■ WHAT TO DO ■
Below are some records: retype them all exactly, but not the pictures.

Pictures paired with source code
BEGIN
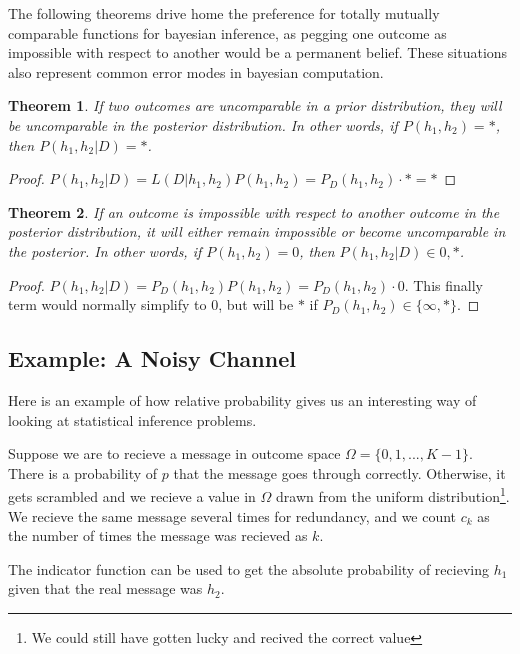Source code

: \documentclass[twoside]{article}
\theoremstyle{plain}%
\newtheorem{theorem}{Theorem}[section]
\theoremstyle{definition}
\theoremstyle{remark}
\begin{document}
The following theorems drive home the preference for totally mutually comparable functions for bayesian inference, as pegging one outcome as impossible with respect to another would be a permanent belief. These situations also represent common error modes in bayesian computation.

\begin{theorem}
If two outcomes are uncomparable in a prior distribution, they will be uncomparable in the posterior distribution. In other words, if \(P(h_1, h_2)=\ast\), then \(P(h_1, h_2|D) = \ast\).
\end{theorem}

\begin{proof}
\(P(h_1, h_2|D) = L(D|h_1, h_2) P(h_1, h_2) = P_D(h_1, h_2) \cdot \ast = \ast\)
\end{proof}

\begin{theorem}
If an outcome is impossible with respect to another outcome in the posterior distribution, it will either remain impossible or become uncomparable in the posterior. In other words,  if \(P(h_1, h_2)=0\), then \(P(h_1, h_2|D) \in {0, \ast}\).
\end{theorem}

\begin{proof}
\(P(h_1, h_2|D) = P_D(h_1, h_2) P(h_1, h_2) = P_D(h_1, h_2) \cdot 0\). This finally term would normally simplify to 0, but will be \(\ast\) if \(P_D(h_1, h_2) \in \{\infty, \ast\}\).
\end{proof}

\subsection{Example: A Noisy Channel}

Here is an example of how relative probability gives us an interesting way of looking at statistical inference problems.

Suppose we are to recieve a message in outcome space \(\Omega = \{0, 1, ..., K-1\}\). There is a probability of \(p\) that the message goes through correctly. Otherwise, it gets scrambled and we recieve a value in \(\Omega\) drawn from the uniform distribution\footnote{We could still have gotten lucky and recived the correct value}. We recieve the same message several times for redundancy, and we count \(c_k\) as the number of times the message was recieved as \(k\).

The indicator function can be used to get the absolute probability of recieving \(h_1\) given that the real message was \(h_2\).
\end{document}
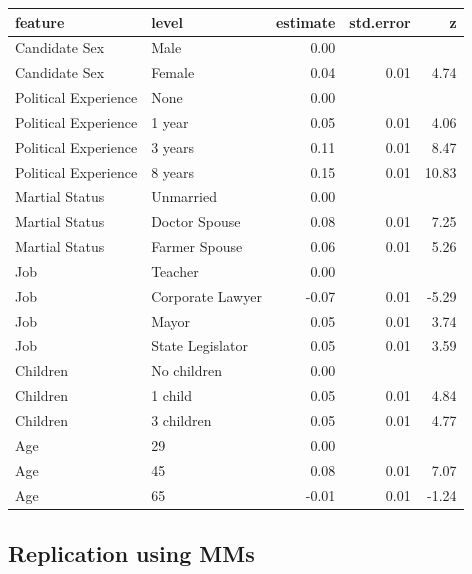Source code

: \documentclass[a4paper,12pt]{article}\usepackage[]{graphicx}\usepackage[]{color}
\begin{document}
\clearpage

\begin{table}[ht]
\centering
\begin{tabular}{lp{1.5in}rrr}
  \hline
feature & level & estimate & std.error & z \\ 
  \hline
Candidate Sex & Male & 0.00 &  &  \\ 
  Candidate Sex & Female & 0.04 & 0.01 & 4.74 \\ 
  Political Experience & None & 0.00 &  &  \\ 
  Political Experience & 1 year & 0.05 & 0.01 & 4.06 \\ 
  Political Experience & 3 years & 0.11 & 0.01 & 8.47 \\ 
  Political Experience & 8 years & 0.15 & 0.01 & 10.83 \\ 
  Martial Status & Unmarried & 0.00 &  &  \\ 
  Martial Status & Doctor Spouse & 0.08 & 0.01 & 7.25 \\ 
  Martial Status & Farmer Spouse & 0.06 & 0.01 & 5.26 \\ 
  Job & Teacher & 0.00 &  &  \\ 
  Job & Corporate Lawyer & -0.07 & 0.01 & -5.29 \\ 
  Job & Mayor & 0.05 & 0.01 & 3.74 \\ 
  Job & State Legislator & 0.05 & 0.01 & 3.59 \\ 
  Children & No children & 0.00 &  &  \\ 
  Children & 1 child & 0.05 & 0.01 & 4.84 \\ 
  Children & 3 children & 0.05 & 0.01 & 4.77 \\ 
  Age & 29 & 0.00 &  &  \\ 
  Age & 45 & 0.08 & 0.01 & 7.07 \\ 
  Age & 65 & -0.01 & 0.01 & -1.24 \\ 
   \hline
\end{tabular}
\end{table}


\clearpage

\subsection{Replication using MMs}
\end{document}
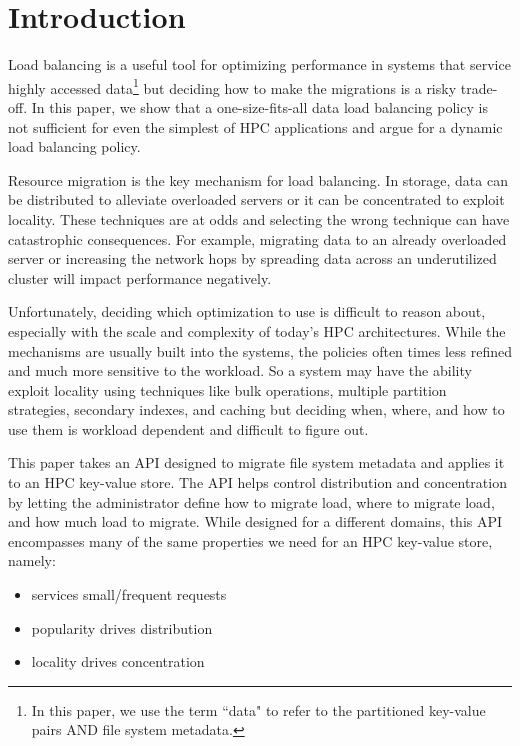 \section{Introduction}

Load balancing is a useful tool for optimizing performance in systems that
service highly accessed data\footnote{In this paper, we use the term ``data" to
refer to the partitioned key-value pairs AND file system metadata.} but
deciding how to make the migrations is a risky trade-off. In this paper, we
show that a one-size-fits-all data load balancing policy is not sufficient for
even the simplest of HPC applications and argue for a dynamic load balancing
policy.

Resource migration is the key mechanism for load balancing. In storage, data
can be distributed to alleviate overloaded servers or it can be concentrated to
exploit locality. These techniques are at odds and selecting the wrong
technique can have catastrophic consequences. For example, migrating data to an
already overloaded server or increasing the network hops by spreading data
across an underutilized cluster will impact performance negatively.

Unfortunately, deciding which optimization to use is difficult to reason about,
especially with the scale and complexity of today's HPC architectures. While
the mechanisms are usually built into the systems, the policies often times
less refined and much more sensitive to the workload. So a system may have the
ability exploit locality using techniques like bulk operations, multiple
partition strategies, secondary indexes, and caching but deciding when, where,
and how to use them is workload dependent and difficult to figure out.

This paper takes an API designed to migrate file system metadata and applies it
to an HPC key-value store.  The API helps control distribution and
concentration by letting the administrator define how to migrate load, where to
migrate load, and how much load to migrate. While designed for a different
domains, this API encompasses many of the same properties we need for an HPC
key-value store, namely:

\begin{itemize}
  \item services small/frequent requests
  \item popularity drives distribution
  \item locality drives concentration
\end{itemize}

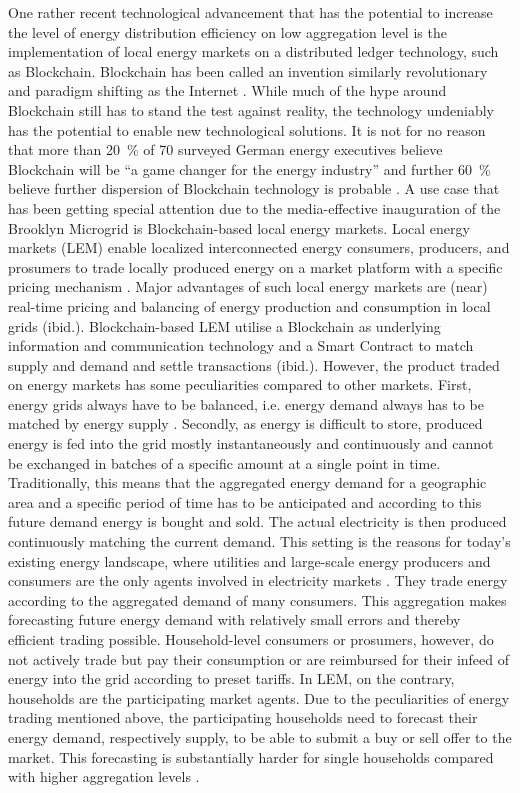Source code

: One rather recent technological advancement that has the potential to increase the level of energy distribution efficiency on low aggregation level is the implementation of local energy markets on a distributed ledger technology, such as Blockchain. Blockchain has been called an invention similarly revolutionary and paradigm shifting as the Internet \citep{Swan:2015}. While much of the hype around Blockchain still has to stand the test against reality, the technology undeniably has the potential to enable new technological solutions. It is not for no reason that more than 20~\% of 70 surveyed German energy executives believe Blockchain will be “a game changer for the energy industry” and further 60~\% believe further dispersion of Blockchain technology is probable \citep{Burger:2016}. A use case that has been getting special attention due to the media-effective inauguration of the Brooklyn Microgrid \citep{newscientist:2016} is Blockchain-based local energy markets. Local energy markets (LEM) enable localized interconnected energy consumers, producers, and prosumers to trade locally produced energy on a market platform with a specific pricing mechanism \citep{Mengelkamp:2018a}. Major advantages of such local energy markets are (near) real-time pricing and balancing of energy production and consumption in local grids (ibid.). Blockchain-based LEM utilise a Blockchain as underlying information and communication technology and a Smart Contract to match supply and demand and settle transactions (ibid.).
However, the product traded on energy markets has some peculiarities compared to other markets. First, energy grids always have to be balanced, i.e. energy demand always has to be matched by energy supply \citep{Weron:2006}. Secondly, as energy is difficult to store, produced energy is fed into the grid mostly instantaneously and continuously and cannot be exchanged in batches of a specific amount at a single point in time. Traditionally, this means that the aggregated energy demand for a geographic area and a specific period of time has to be anticipated and according to this future demand energy is bought and sold. The actual electricity is then produced continuously matching the current demand. This setting is the reasons for today’s existing energy landscape, where utilities and large-scale energy producers and consumers are the only agents involved in electricity markets \citep{Weron:2006}. They trade energy according to the aggregated demand of many consumers. This aggregation makes forecasting future energy demand with relatively small errors \citep{Meer:2018, Wang:2018} and thereby efficient trading possible. Household-level consumers or prosumers, however, do not actively trade but pay their consumption or are reimbursed for their infeed of energy into the grid according to preset tariffs. In LEM, on the contrary, households are the participating market agents. Due to the peculiarities of energy trading mentioned above, the participating households need to forecast their energy demand, respectively supply, to be able to submit a buy or sell offer to the market. This forecasting is substantially harder for single households compared with higher aggregation levels \citep{Wang:2018}.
END
■ OUTPUT ■
Source code

: \documentclass[twoside]{article}
\theoremstyle{plain}%
\newtheorem{theorem}{Theorem}[section]
\theoremstyle{definition}
\theoremstyle{remark}
\begin{document}
The following theorems drive home the preference for totally mutually comparable functions for bayesian inference, as pegging one outcome as impossible with respect to another would be a permanent belief. These situations also represent common error modes in bayesian computation.

\begin{theorem}
If two outcomes are uncomparable in a prior distribution, they will be uncomparable in the posterior distribution. In other words, if \(P(h_1, h_2)=\ast\), then \(P(h_1, h_2|D) = \ast\).
\end{theorem}

\begin{proof}
\(P(h_1, h_2|D) = L(D|h_1, h_2) P(h_1, h_2) = P_D(h_1, h_2) \cdot \ast = \ast\)
\end{proof}

\begin{theorem}
If an outcome is impossible with respect to another outcome in the posterior distribution, it will either remain impossible or become uncomparable in the posterior. In other words,  if \(P(h_1, h_2)=0\), then \(P(h_1, h_2|D) \in {0, \ast}\).
\end{theorem}

\begin{proof}
\(P(h_1, h_2|D) = P_D(h_1, h_2) P(h_1, h_2) = P_D(h_1, h_2) \cdot 0\). This finally term would normally simplify to 0, but will be \(\ast\) if \(P_D(h_1, h_2) \in \{\infty, \ast\}\).
\end{proof}

\subsection{Example: A Noisy Channel}

Here is an example of how relative probability gives us an interesting way of looking at statistical inference problems.

Suppose we are to recieve a message in outcome space \(\Omega = \{0, 1, ..., K-1\}\). There is a probability of \(p\) that the message goes through correctly. Otherwise, it gets scrambled and we recieve a value in \(\Omega\) drawn from the uniform distribution\footnote{We could still have gotten lucky and recived the correct value}. We recieve the same message several times for redundancy, and we count \(c_k\) as the number of times the message was recieved as \(k\).

The indicator function can be used to get the absolute probability of recieving \(h_1\) given that the real message was \(h_2\).
\end{document}
Source code

: \documentclass[a4paper,12pt]{article}\usepackage[]{graphicx}\usepackage[]{color}
\begin{document}
\clearpage

\begin{table}[ht]
\centering
\begin{tabular}{lp{1.5in}rrr}
  \hline
feature & level & estimate & std.error & z \\ 
  \hline
Candidate Sex & Male & 0.00 &  &  \\ 
  Candidate Sex & Female & 0.04 & 0.01 & 4.74 \\ 
  Political Experience & None & 0.00 &  &  \\ 
  Political Experience & 1 year & 0.05 & 0.01 & 4.06 \\ 
  Political Experience & 3 years & 0.11 & 0.01 & 8.47 \\ 
  Political Experience & 8 years & 0.15 & 0.01 & 10.83 \\ 
  Martial Status & Unmarried & 0.00 &  &  \\ 
  Martial Status & Doctor Spouse & 0.08 & 0.01 & 7.25 \\ 
  Martial Status & Farmer Spouse & 0.06 & 0.01 & 5.26 \\ 
  Job & Teacher & 0.00 &  &  \\ 
  Job & Corporate Lawyer & -0.07 & 0.01 & -5.29 \\ 
  Job & Mayor & 0.05 & 0.01 & 3.74 \\ 
  Job & State Legislator & 0.05 & 0.01 & 3.59 \\ 
  Children & No children & 0.00 &  &  \\ 
  Children & 1 child & 0.05 & 0.01 & 4.84 \\ 
  Children & 3 children & 0.05 & 0.01 & 4.77 \\ 
  Age & 29 & 0.00 &  &  \\ 
  Age & 45 & 0.08 & 0.01 & 7.07 \\ 
  Age & 65 & -0.01 & 0.01 & -1.24 \\ 
   \hline
\end{tabular}
\end{table}


\clearpage

\subsection{Replication using MMs}
\end{document}
 \section{Introduction}

Load balancing is a useful tool for optimizing performance in systems that
service highly accessed data\footnote{In this paper, we use the term ``data" to
refer to the partitioned key-value pairs AND file system metadata.} but
deciding how to make the migrations is a risky trade-off. In this paper, we
show that a one-size-fits-all data load balancing policy is not sufficient for
even the simplest of HPC applications and argue for a dynamic load balancing
policy.

Resource migration is the key mechanism for load balancing. In storage, data
can be distributed to alleviate overloaded servers or it can be concentrated to
exploit locality. These techniques are at odds and selecting the wrong
technique can have catastrophic consequences. For example, migrating data to an
already overloaded server or increasing the network hops by spreading data
across an underutilized cluster will impact performance negatively.

Unfortunately, deciding which optimization to use is difficult to reason about,
especially with the scale and complexity of today's HPC architectures. While
the mechanisms are usually built into the systems, the policies often times
less refined and much more sensitive to the workload. So a system may have the
ability exploit locality using techniques like bulk operations, multiple
partition strategies, secondary indexes, and caching but deciding when, where,
and how to use them is workload dependent and difficult to figure out.

This paper takes an API designed to migrate file system metadata and applies it
to an HPC key-value store.  The API helps control distribution and
concentration by letting the administrator define how to migrate load, where to
migrate load, and how much load to migrate. While designed for a different
domains, this API encompasses many of the same properties we need for an HPC
key-value store, namely:

\begin{itemize}
  \item services small/frequent requests
  \item popularity drives distribution
  \item locality drives concentration
\end{itemize}

Source code

: One rather recent technological advancement that has the potential to increase the level of energy distribution efficiency on low aggregation level is the implementation of local energy markets on a distributed ledger technology, such as Blockchain. Blockchain has been called an invention similarly revolutionary and paradigm shifting as the Internet \citep{Swan:2015}. While much of the hype around Blockchain still has to stand the test against reality, the technology undeniably has the potential to enable new technological solutions. It is not for no reason that more than 20~\% of 70 surveyed German energy executives believe Blockchain will be “a game changer for the energy industry” and further 60~\% believe further dispersion of Blockchain technology is probable \citep{Burger:2016}. A use case that has been getting special attention due to the media-effective inauguration of the Brooklyn Microgrid \citep{newscientist:2016} is Blockchain-based local energy markets. Local energy markets (LEM) enable localized interconnected energy consumers, producers, and prosumers to trade locally produced energy on a market platform with a specific pricing mechanism \citep{Mengelkamp:2018a}. Major advantages of such local energy markets are (near) real-time pricing and balancing of energy production and consumption in local grids (ibid.). Blockchain-based LEM utilise a Blockchain as underlying information and communication technology and a Smart Contract to match supply and demand and settle transactions (ibid.).
However, the product traded on energy markets has some peculiarities compared to other markets. First, energy grids always have to be balanced, i.e. energy demand always has to be matched by energy supply \citep{Weron:2006}. Secondly, as energy is difficult to store, produced energy is fed into the grid mostly instantaneously and continuously and cannot be exchanged in batches of a specific amount at a single point in time. Traditionally, this means that the aggregated energy demand for a geographic area and a specific period of time has to be anticipated and according to this future demand energy is bought and sold. The actual electricity is then produced continuously matching the current demand. This setting is the reasons for today’s existing energy landscape, where utilities and large-scale energy producers and consumers are the only agents involved in electricity markets \citep{Weron:2006}. They trade energy according to the aggregated demand of many consumers. This aggregation makes forecasting future energy demand with relatively small errors \citep{Meer:2018, Wang:2018} and thereby efficient trading possible. Household-level consumers or prosumers, however, do not actively trade but pay their consumption or are reimbursed for their infeed of energy into the grid according to preset tariffs. In LEM, on the contrary, households are the participating market agents. Due to the peculiarities of energy trading mentioned above, the participating households need to forecast their energy demand, respectively supply, to be able to submit a buy or sell offer to the market. This forecasting is substantially harder for single households compared with higher aggregation levels \citep{Wang:2018}.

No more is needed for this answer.